The modernist poet Yankev Glatshteyn simply wrote: “There lived a Yiddish poet Mikhl Likht, who chose for himself the path of loneliness and aloneness.” (1953).

Who was Mikhl Likht?

Even if all you know about Yiddish is that it’s written in Hebrew letters from right to left (which is more knowledge than most people might have), you notice something different about many of Likht’s poems: there are blank spaces in the middle of lines; lines scatter across a page; some poems look like prose, others like an indented list. English words, citations, quotations, pop up here and there. No other Yiddish poets, no matter how “modern” their style, have poems that look quite like his.

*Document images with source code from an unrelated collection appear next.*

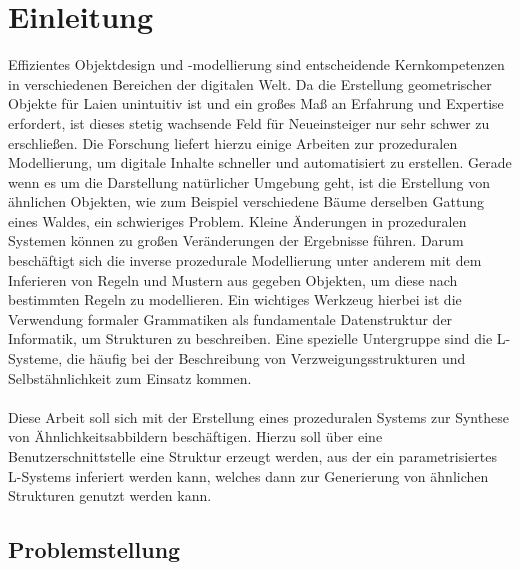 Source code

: 
\chapter{Einleitung}
Effizientes Objektdesign und -modellierung sind entscheidende Kernkompetenzen in verschiedenen Bereichen der
digitalen Welt.
Da die Erstellung geometrischer Objekte für Laien unintuitiv ist und ein großes Maß an Erfahrung und Expertise
erfordert, ist dieses stetig wachsende Feld für Neueinsteiger nur sehr schwer zu erschließen.
Die Forschung liefert hierzu einige Arbeiten zur prozeduralen Modellierung, um digitale Inhalte schneller
und automatisiert zu erstellen.
Gerade wenn es um die Darstellung natürlicher Umgebung geht, ist die Erstellung von ähnlichen Objekten, wie
zum Beispiel verschiedene Bäume derselben Gattung eines Waldes, ein schwieriges Problem.
Kleine Änderungen in prozeduralen Systemen können zu großen Veränderungen der Ergebnisse führen.
Darum beschäftigt sich die inverse prozedurale Modellierung unter anderem mit dem Inferieren von Regeln
und Mustern aus gegeben Objekten, um diese nach bestimmten Regeln zu modellieren.
Ein wichtiges Werkzeug hierbei ist die Verwendung formaler Grammatiken als fundamentale Datenstruktur
der Informatik, um Strukturen zu beschreiben.
Eine spezielle Untergruppe sind die L-Systeme, die häufig bei der Beschreibung
von Verzweigungsstrukturen und Selbstähnlichkeit zum Einsatz kommen.
\\~\\
Diese Arbeit soll sich mit der Erstellung eines prozeduralen Systems zur Synthese von Ähnlichkeitsabbildern
beschäftigen.
Hierzu soll über eine Benutzerschnittstelle eine Struktur erzeugt werden, aus der ein parametrisiertes L-Systems
inferiert werden kann, welches dann zur Generierung von ähnlichen Strukturen genutzt werden kann.

\newpage

\section{Problemstellung}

Likht died in 1953 at the age of sixty. I am looking through his “collection” at the YIVO Institute in New York City, which consists of two boxes, filled with twenty-odd modest files -- a small archive, compared to those of his colleagues Glatshteyn, Leyeles, and Minkov, whose papers measure up to nine feet thick. At the time of his death, he hadn’t been productive as a writer for nearly twenty years, because of a degenerative heart condition. His best work, according to Libman, appeared in Unzer Bukh (Our Book), 1925-1930, a modernist “little magazine” similar to Inzikh, to which Likht was a frequent contributor.Glatshteyn called him the “most forgotten” of Yiddish writers, yet at his death he received “poetic justice”: an obituary in the New York Times, detailing his entire oeuvre (1953).

Who was Mikhl Likht? -- among a group of scarcely remembered writers, the “most forgotten”...

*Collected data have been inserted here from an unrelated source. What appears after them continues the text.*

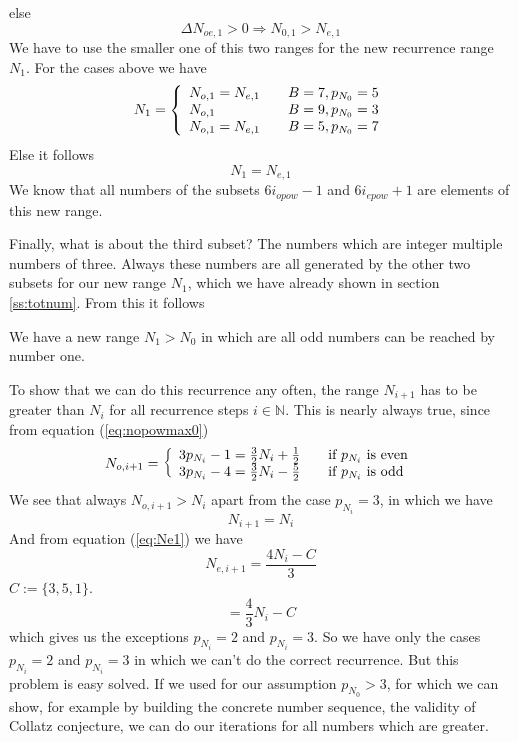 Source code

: \documentclass{aomart}
\theoremstyle{definition}
\begin{document}
else
\begin{equation} \Delta N_{oe,1} > 0 \Rightarrow N_{0,1} > N_{e,1} \label{eq:deltaone1pos} \end{equation}
We have to use the smaller one of this two ranges for the new recurrence range $N_{1}$. For the cases above we have
\begin{equation} N_{1} = \left\{
	\begin{array}{l@{\quad \quad}l}
	N_{o,1} = N_{e,1} & B=7, p_{N_{0}}=5 \\
	N_{o,1} & B=9, p_{N_{0}}=3 \\
	N_{o,1} = N_{e,1} & B=5, p_{N_{0}}=7  
\end{array}
\right. \label{eq:n1cases}\end{equation} 	
Else it follows
\begin{equation}\label{eq:N}
	N_{1} = N_{e,1}
\end{equation}
We know that all numbers of the subsets $6i_{opow}-1$ and $6i_{epow}+1$ are elements of this new range.

Finally, what is about the third subset? The numbers which are integer multiple numbers of three. Always these numbers are all generated by the other two subsets for our new range $N_{1}$, which we have already shown in section \ref{ss:totnum}. From this it follows
\begin{center}
	We have a new range $N_{1} > N_{0}$ in which are all odd numbers can be reached by number one. 
\end{center}
To show that we can do this recurrence any often, the range $N_{i+1}$ has to be greater than $N_{i}$ for all recurrence steps $i \in \mathbb{N}$. This is nearly always true, since from equation (\ref{eq:nopowmax0}) 
\[ N_{o,i+1} = \left\{
	\begin{array}{l@{\quad \quad}l}
	3p_{N_{i}}-1 = \frac{3}{2}N_{i} + \frac{1}{2} & \textnormal{if $p_{N_{i}}$ is even} \\
	3p_{N_{i}}-4 = \frac{3}{2}N_{i} - \frac{5}{2} & \textnormal{if $p_{N_{i}}$ is odd}
	\end{array}
\right. \] 
We see that always $N_{o,i+1} > N_{i}$ apart from the case $p_{N_{i}} = 3$, in which we have
\[ N_{i+1} = N_{i} \]
And from equation (\ref{eq:Ne1}) we have
\[ N_{e,i+1} = \frac{4N_{i}-C}{3} \]
$C := \{ 3, 5, 1 \}$.
\[ = \frac{4}{3}N_{i} - C \]
which gives us the exceptions $p_{N_{i}} = 2$ and $p_{N_{i}} = 3$. So we have only the cases $p_{N_{i}}=2$ and $p_{N_{i}}=3$ in which we can't do the correct recurrence. But this problem is easy solved. If we used for our assumption $p_{N_{0}} > 3$, for which we can show, for example by building the concrete number sequence, the validity of Collatz conjecture, we can do our iterations for all numbers which are greater. 
\end{document}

He was born in Plisk, a village in the Ukraine, in 1893, but was raised by his aunt and uncle, who lived in Bilizerke. He was educated at home by both secular and religious (Jewish) teachers. At eight years of age, he started writing poetry in Russian. In 1913, at the age of twenty, he came to New York with his family, where he had planned to stay only a short time before returning to Europe to study -- but World War I broke out, altering his course (as it did for so many others). Likht studied at the City College of New York and the New School for Social Research, becoming fluent in English and also a scholar of philosophy, history, sociology, and economics, as well as music (about which he was passionate). He published poems in English, under the pseudonyms of M. Likht-Sonin and M. Sonin in “avant-garde” magazines like Pagan, Playboy [?], and Smart Set (Kagan 1986, 138)

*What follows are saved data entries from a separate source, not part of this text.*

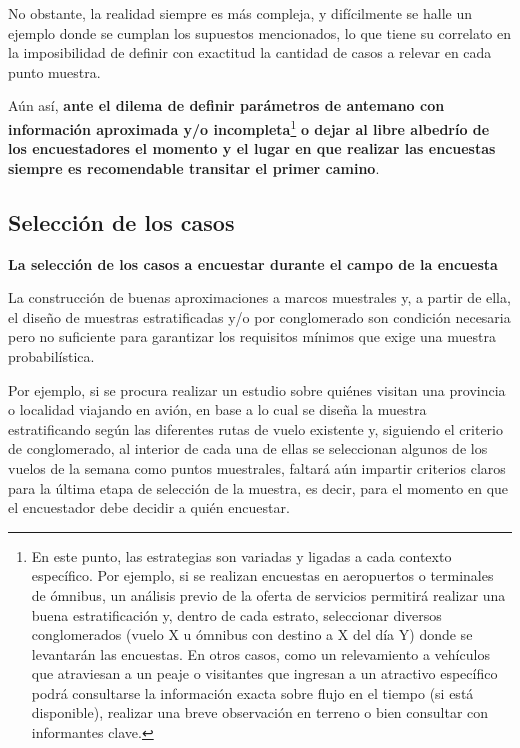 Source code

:\documentclass[
]{book}
\begin{document}
No obstante, la realidad siempre es más compleja, y difícilmente se halle un ejemplo donde se cumplan los supuestos mencionados, lo que tiene su correlato en la imposibilidad de definir con exactitud la cantidad de casos a relevar en cada punto muestra.

\hfill\break
Aún así, \textbf{ante el dilema de definir parámetros de antemano con información aproximada y/o incompleta}\footnote{En este punto, las estrategias son variadas y ligadas a cada contexto específico. Por ejemplo, si se realizan encuestas en aeropuertos o terminales de ómnibus, un análisis previo de la oferta de servicios permitirá realizar una buena estratificación y, dentro de cada estrato, seleccionar diversos conglomerados (vuelo X u ómnibus con destino a X del día Y) donde se levantarán las encuestas. En otros casos, como un relevamiento a vehículos que atraviesan a un peaje o visitantes que ingresan a un atractivo específico podrá consultarse la información exacta sobre flujo en el tiempo (si está disponible), realizar una breve observación en terreno o bien consultar con informantes clave.} \textbf{o dejar al libre albedrío de los encuestadores el momento y el lugar en que realizar las encuestas siempre es recomendable transitar el primer camino}.

\hypertarget{selecciuxf3n-de-los-casos}{%
\subsection{Selección de los casos}\label{selecciuxf3n-de-los-casos}}

\textbf{La selección de los casos a encuestar durante el campo de la encuesta}

La construcción de buenas aproximaciones a marcos muestrales y, a partir de ella, el diseño de muestras estratificadas y/o por conglomerado son condición necesaria pero no suficiente para garantizar los requisitos mínimos que exige una muestra probabilística.

Por ejemplo, si se procura realizar un estudio sobre quiénes visitan una provincia o localidad viajando en avión, en base a lo cual se diseña la muestra estratificando según las diferentes rutas de vuelo existente y, siguiendo el criterio de conglomerado, al interior de cada una de ellas se seleccionan algunos de los vuelos de la semana como puntos muestrales, faltará aún impartir criterios claros para la última etapa de selección de la muestra, es decir, para el momento en que el encuestador debe decidir a quién encuestar.
\end{document}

Likht’s colleague and close friend N. B. Minkov wrote in his foreword to Likht’stranslations of American poetry:

American English poetry was very close to Likht. As a poet, he himself ripened during its renaissance. He began his poetic journey with poems in English, published in the most modern avant-garde journals....Even after crossing over completely into Yiddish poetry, he still took a deep interest in every publication of American English poetry. ... [H]e read everything that was published in American poetry. What he liked, he translated. (Likht 1954, 9).

Likht “began” in English--was it his third, fourth, or fifth language? Russian, German, French, and Italian rumble around in his poems. He “crossed over completely” into Yiddish. It was his choice, as it was the choice of his colleagues from Inzikh, who had also attended college in New York and knew English quite well. Did he feel most at-home in Yiddish? “His poems read as if he’s thinking in English and writing in Yiddish,” a professor of Yiddish literature once told me. What does “home” mean, in a poetry like Likht’s?

where does the Jew go
goy, where
somewhere     echo     nowhere

(somewhere) with 36 righteous volumes
crammed with hints one and zeroes in
with astrological sign-shrouds
the whole kit-and-kaboodle     in-the-
     beginning things
with pure reason thoroughly explicated
with history      (the Rebbe with his leather
with samovars     ships
telephone and radio ...
        (From section B(1) in “Procession Three”; trans. Bachman)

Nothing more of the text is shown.